• Entries provided:
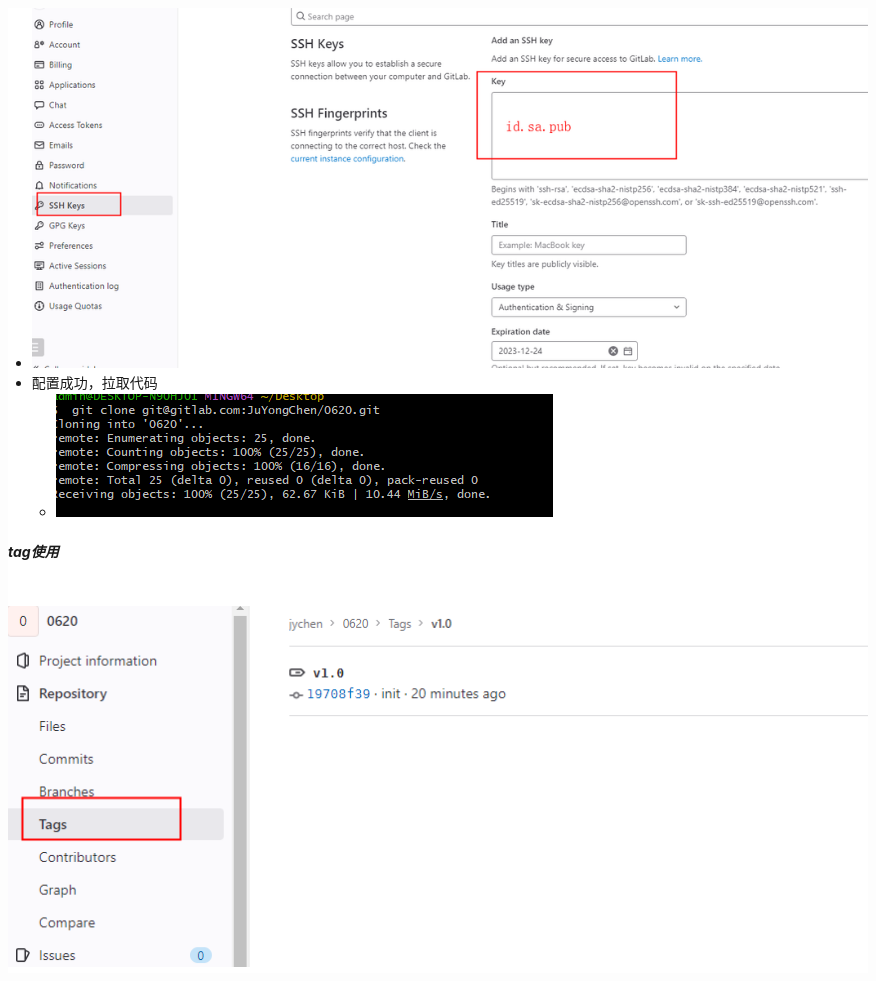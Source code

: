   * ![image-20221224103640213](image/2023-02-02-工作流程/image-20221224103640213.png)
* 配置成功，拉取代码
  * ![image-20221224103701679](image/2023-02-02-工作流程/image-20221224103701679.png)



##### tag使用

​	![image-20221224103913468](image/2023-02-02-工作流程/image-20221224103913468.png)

...

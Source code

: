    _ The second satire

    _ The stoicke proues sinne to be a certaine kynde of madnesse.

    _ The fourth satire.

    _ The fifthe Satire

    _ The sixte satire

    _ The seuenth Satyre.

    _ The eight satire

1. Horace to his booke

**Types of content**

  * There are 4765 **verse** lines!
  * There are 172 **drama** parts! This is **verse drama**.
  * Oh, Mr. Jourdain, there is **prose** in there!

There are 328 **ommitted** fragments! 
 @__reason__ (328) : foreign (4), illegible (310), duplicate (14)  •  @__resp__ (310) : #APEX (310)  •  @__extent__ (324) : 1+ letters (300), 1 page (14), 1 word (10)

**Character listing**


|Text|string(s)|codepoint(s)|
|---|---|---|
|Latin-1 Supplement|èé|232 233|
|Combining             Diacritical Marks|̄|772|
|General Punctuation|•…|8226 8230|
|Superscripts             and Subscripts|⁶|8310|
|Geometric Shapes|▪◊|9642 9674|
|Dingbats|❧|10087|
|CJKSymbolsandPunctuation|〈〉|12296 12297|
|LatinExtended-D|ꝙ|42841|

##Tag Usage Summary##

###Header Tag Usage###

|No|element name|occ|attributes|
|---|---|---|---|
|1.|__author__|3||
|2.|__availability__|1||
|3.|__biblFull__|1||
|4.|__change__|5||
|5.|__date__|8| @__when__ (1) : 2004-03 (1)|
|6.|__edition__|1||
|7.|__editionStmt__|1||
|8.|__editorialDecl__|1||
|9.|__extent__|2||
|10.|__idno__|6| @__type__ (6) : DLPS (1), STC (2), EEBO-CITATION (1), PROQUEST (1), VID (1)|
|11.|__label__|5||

* * *

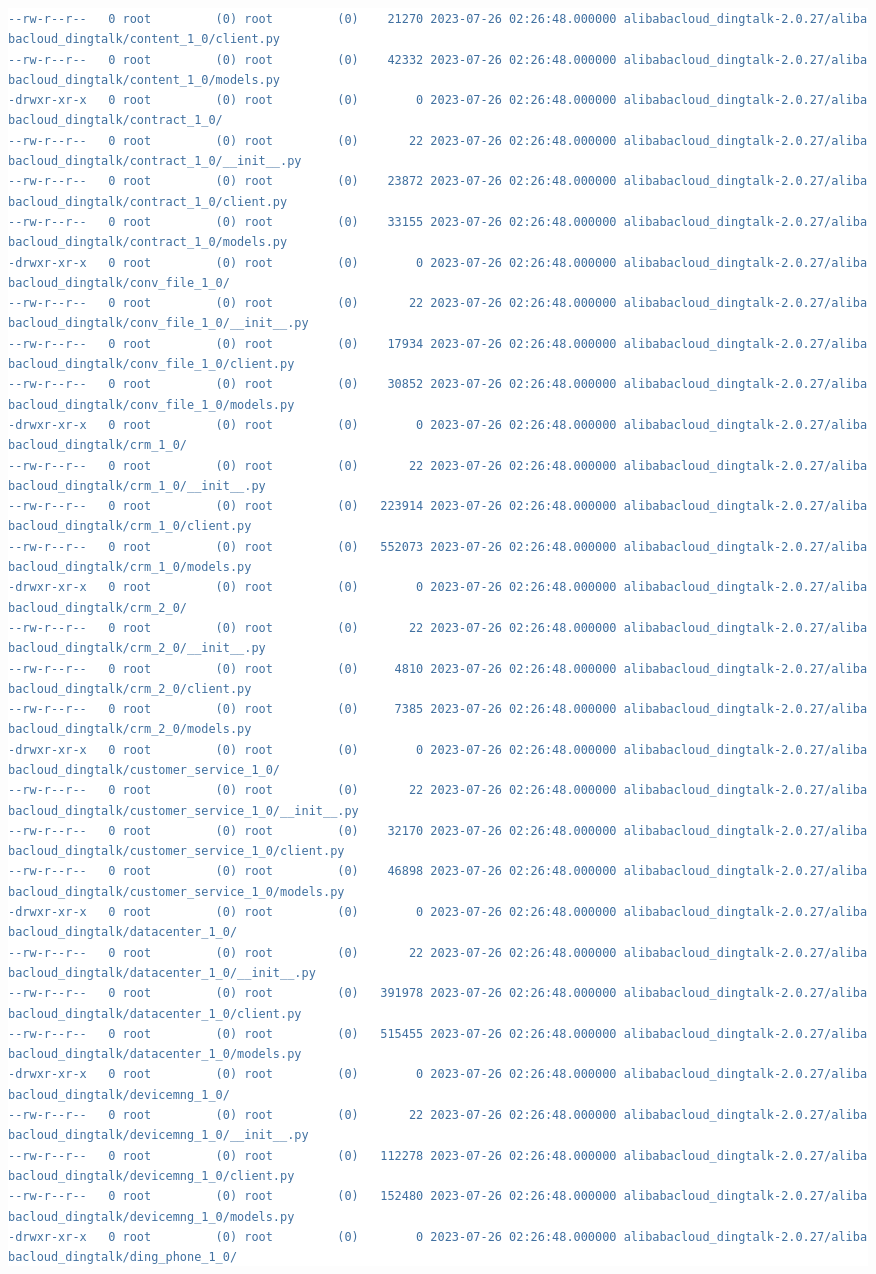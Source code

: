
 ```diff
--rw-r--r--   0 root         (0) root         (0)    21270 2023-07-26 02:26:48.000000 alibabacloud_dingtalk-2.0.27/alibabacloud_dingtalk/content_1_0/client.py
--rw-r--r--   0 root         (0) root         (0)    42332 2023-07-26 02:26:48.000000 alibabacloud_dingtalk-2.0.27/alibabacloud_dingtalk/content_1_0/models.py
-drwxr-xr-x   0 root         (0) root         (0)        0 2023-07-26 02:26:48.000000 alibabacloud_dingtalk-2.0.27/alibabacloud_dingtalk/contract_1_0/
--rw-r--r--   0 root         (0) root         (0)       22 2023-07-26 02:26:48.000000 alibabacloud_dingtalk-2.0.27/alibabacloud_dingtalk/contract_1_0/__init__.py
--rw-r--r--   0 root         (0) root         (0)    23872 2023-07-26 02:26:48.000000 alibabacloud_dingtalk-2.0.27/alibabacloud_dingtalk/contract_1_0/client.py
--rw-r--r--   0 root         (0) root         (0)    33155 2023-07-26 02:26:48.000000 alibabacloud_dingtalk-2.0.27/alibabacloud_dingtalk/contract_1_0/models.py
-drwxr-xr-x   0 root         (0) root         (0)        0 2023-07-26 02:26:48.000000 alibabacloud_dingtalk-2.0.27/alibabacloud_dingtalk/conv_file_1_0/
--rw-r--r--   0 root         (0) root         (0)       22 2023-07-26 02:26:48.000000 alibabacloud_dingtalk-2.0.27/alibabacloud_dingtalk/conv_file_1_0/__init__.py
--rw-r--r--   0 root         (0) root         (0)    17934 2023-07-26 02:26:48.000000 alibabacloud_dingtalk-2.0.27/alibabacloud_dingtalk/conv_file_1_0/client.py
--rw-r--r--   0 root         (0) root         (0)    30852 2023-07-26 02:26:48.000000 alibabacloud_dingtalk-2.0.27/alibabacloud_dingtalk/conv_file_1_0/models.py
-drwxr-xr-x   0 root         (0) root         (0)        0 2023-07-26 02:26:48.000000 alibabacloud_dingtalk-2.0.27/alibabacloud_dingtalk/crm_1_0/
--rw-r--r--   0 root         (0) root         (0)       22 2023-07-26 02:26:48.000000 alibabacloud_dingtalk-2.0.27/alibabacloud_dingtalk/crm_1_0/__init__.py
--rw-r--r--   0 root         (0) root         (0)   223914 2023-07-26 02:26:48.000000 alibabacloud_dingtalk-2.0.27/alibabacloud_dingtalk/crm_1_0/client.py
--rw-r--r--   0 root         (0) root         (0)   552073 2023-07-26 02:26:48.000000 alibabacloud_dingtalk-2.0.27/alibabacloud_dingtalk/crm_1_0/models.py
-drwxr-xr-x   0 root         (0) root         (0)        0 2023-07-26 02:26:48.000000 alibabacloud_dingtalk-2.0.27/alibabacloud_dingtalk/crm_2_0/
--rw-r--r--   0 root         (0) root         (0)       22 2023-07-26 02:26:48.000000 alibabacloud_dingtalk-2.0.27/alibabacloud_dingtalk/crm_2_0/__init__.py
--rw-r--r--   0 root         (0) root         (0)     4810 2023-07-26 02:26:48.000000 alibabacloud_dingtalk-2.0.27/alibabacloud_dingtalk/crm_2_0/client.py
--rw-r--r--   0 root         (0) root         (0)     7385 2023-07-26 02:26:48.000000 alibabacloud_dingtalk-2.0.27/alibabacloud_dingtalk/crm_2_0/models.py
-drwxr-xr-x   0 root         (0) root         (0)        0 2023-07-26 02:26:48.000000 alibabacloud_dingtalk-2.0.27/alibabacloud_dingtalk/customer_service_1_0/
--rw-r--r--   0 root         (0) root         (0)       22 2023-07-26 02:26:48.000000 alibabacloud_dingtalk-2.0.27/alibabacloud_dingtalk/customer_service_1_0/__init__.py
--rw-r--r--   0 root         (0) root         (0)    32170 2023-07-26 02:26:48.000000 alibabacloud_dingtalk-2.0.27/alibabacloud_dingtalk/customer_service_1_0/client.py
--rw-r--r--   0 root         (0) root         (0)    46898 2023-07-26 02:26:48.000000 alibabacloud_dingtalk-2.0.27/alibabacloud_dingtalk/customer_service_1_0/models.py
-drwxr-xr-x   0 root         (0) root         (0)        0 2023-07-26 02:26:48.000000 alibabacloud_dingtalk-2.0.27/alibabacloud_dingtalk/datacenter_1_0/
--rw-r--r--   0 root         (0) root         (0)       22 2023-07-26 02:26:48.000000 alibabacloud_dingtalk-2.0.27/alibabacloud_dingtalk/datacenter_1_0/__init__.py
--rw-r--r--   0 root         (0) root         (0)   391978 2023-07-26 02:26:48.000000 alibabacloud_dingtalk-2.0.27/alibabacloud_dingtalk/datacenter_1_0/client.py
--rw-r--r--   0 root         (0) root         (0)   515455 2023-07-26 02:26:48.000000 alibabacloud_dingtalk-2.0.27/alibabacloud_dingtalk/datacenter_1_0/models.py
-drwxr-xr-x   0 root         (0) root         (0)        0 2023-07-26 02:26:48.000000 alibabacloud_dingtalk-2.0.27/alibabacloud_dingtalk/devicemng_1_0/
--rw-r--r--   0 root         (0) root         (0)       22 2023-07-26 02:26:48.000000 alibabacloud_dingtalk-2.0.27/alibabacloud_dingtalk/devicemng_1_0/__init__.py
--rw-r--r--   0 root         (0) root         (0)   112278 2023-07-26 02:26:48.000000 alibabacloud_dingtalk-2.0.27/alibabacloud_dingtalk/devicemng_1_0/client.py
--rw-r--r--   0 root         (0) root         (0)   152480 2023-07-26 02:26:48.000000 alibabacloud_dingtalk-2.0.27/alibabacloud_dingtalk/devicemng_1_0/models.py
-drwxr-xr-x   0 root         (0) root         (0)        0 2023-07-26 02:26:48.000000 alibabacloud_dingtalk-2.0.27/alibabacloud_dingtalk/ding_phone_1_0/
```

• Task directions: The answer must be a single number: how many lines in the data above contain the string "image".

• Final answer: 3